Abstract
Background
Node-negative breast cancers from 2 cm to 5 cm in size are classified as stage ii, and smaller cancers, as stage i. We sought to determine if the prognosis of women with a breast cancer exactly 2 cm in size more closely resembles that of women with a stage i or a stage ii breast cancer.
Methods
Using a cohort of 4265 young women with breast cancer, we compared the 10-year breast cancer mortality rates for women who had a tumour 0.1–1.9 cm, exactly 2.0 cm, and 2.1–2.9 cm.
Results
In the first 3 years after diagnosis, the survival pattern of women with a 2.0-cm breast cancer was nearly identical to that of women with a larger cancer (2.1–3.0 cm). From year 3 to year 10, the relative survival of women with a 2.0-cm breast cancer was improved and nearly identical to that of women with a smaller cancer. The 10-year survival rate was 89.3% for women with tumours less than 20 mm, 86.1% for women with tumours equal to 20 mm, and 81.2% for women with 21-mm to 29-mm tumours.
Conclusions
For young women with small breast cancers, the relative mortality from breast cancer is dynamic with increasing tumour size and varies with time from diagnosis.
Keywords: Breast cancer, stage, survival
1. INTRODUCTION
Cancers of exactly 2 cm in size occupy a special niche in breast oncology.
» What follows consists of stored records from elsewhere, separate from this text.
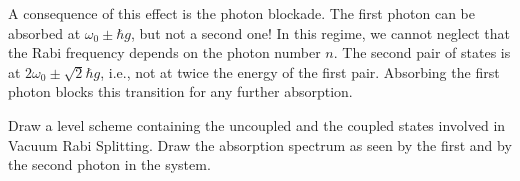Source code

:A consequence of this effect is the photon blockade. The first photon can be absorbed at $\omega_0 \pm \hbar g$, but not a second one!  In this regime, we cannot neglect that the Rabi frequency depends on the photon number $n$. The second pair of states is at 
$2 \omega_0 \pm \sqrt{2} \hbar g$, i.e., not at twice the energy of the first pair. Absorbing the first photon blocks this transition for any further absorption.

\begin{questions}
\item Draw a level scheme containing the uncoupled and the coupled states involved in Vacuum Rabi Splitting. Draw the absorption spectrum as seen by the first and by the second photon in the system.
\end{questions}

\printbibliography[segment=\therefsegment,heading=subbibliography]

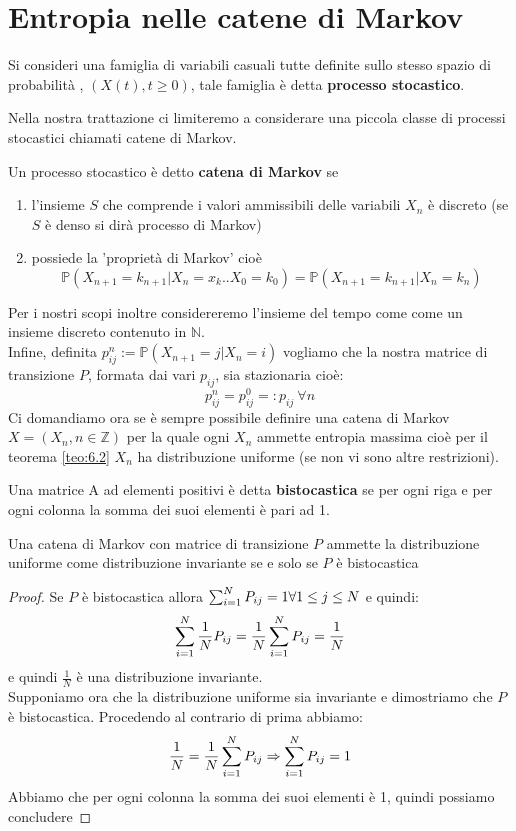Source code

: \section{Entropia nelle catene di Markov}
\label{sec:markEntropia}
\begin{defi}
Si consideri una famiglia di variabili casuali tutte definite sullo stesso spazio di probabilità \spacep , $(X(t), t \geq 0 )$, tale famiglia è detta \textbf{processo stocastico}.
\end{defi}
Nella nostra trattazione ci limiteremo a considerare una piccola classe di processi stocastici chiamati catene di Markov.
\begin{defi} \label{defi:cateMarkov}
Un processo stocastico è detto \textbf{catena di Markov} se 
\begin{enumerate}
\item l'insieme $S$ che comprende i valori ammissibili delle variabili $X_n$ è discreto (se $S$ è denso si dirà processo di Markov)
\item possiede la 'proprietà di Markov' cioè
 $$\mathbb{P}(X_{n+1}=k_{n+1}|X_n=x_k..X_0=k_0)=\mathbb{P}(X_{n+1}=k_{n+1} | X_n=k_n)$$
\end{enumerate}
\end{defi}
Per i nostri scopi inoltre considereremo l'insieme del tempo come come un insieme discreto contenuto in $\mathbb{N}$.\\
Infine, definita $p_{ij}^n:=\mathbb{P}(X_{n+1}=j|X_n=i)$ vogliamo che la nostra matrice di transizione $P$, formata dai vari $p_{ij}$, sia stazionaria cioè:\\
$$p_{ij}^n=p_{ij}^0=: p_{ij} \  \forall n$$
Ci domandiamo ora se è sempre possibile definire una catena di Markov $X=(X_n,n\in\mathbb{Z})$ per la quale ogni $X_n$ ammette entropia massima cioè per il teorema \ref{teo:6.2} $X_n$ ha distribuzione uniforme (se non vi sono altre restrizioni).
\begin{defi}
Una matrice A ad elementi positivi è detta \textbf{bistocastica} se per ogni riga e per ogni colonna la somma dei suoi elementi è pari ad 1.
\end{defi}
\begin{teo}
Una catena di Markov con matrice di transizione $P$ ammette la distribuzione uniforme come distribuzione invariante se e solo se $P$ è bistocastica
\end{teo}
\begin{proof}
Se $P$ è bistocastica allora $ \sum_{i=1}^N P_{ij}=1 \forall 1\leq j \leq N$ e quindi:
$$\sum_{i=1}^N \frac{1}{N}P_{ij}=\frac{1}{N}\sum_{i=1}^N P_{ij}=\frac{1}{N}$$
e quindi $\frac{1}{N}$ è una distribuzione invariante.\\
Supponiamo ora che la distribuzione uniforme sia invariante e dimostriamo che $P$ è bistocastica. Procedendo al contrario di prima abbiamo:
$$\frac{1}{N}=\frac{1}{N} \sum_{i=1}^N P_{ij} \Rightarrow \sum_{i=1}^N P_{ij}=1$$
Abbiamo che per ogni colonna la somma dei suoi elementi è 1, quindi possiamo concludere
\end{proof}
That size is the one at which breast cancer is most commonly diagnosed (the “modal size”) and 2.0 cm marks the boundary between stage i and ii for node-negative breast cancers and between stage ii and iii for node-positive breast cancers. The size of the primary tumour and the nodal status are the two most useful parameters for predicting prognosis in breast cancer patients and for planning clinical management. In patients who present with localized breast cancer, increasing tumour size is inversely correlated with breast cancer–specific survival1–5.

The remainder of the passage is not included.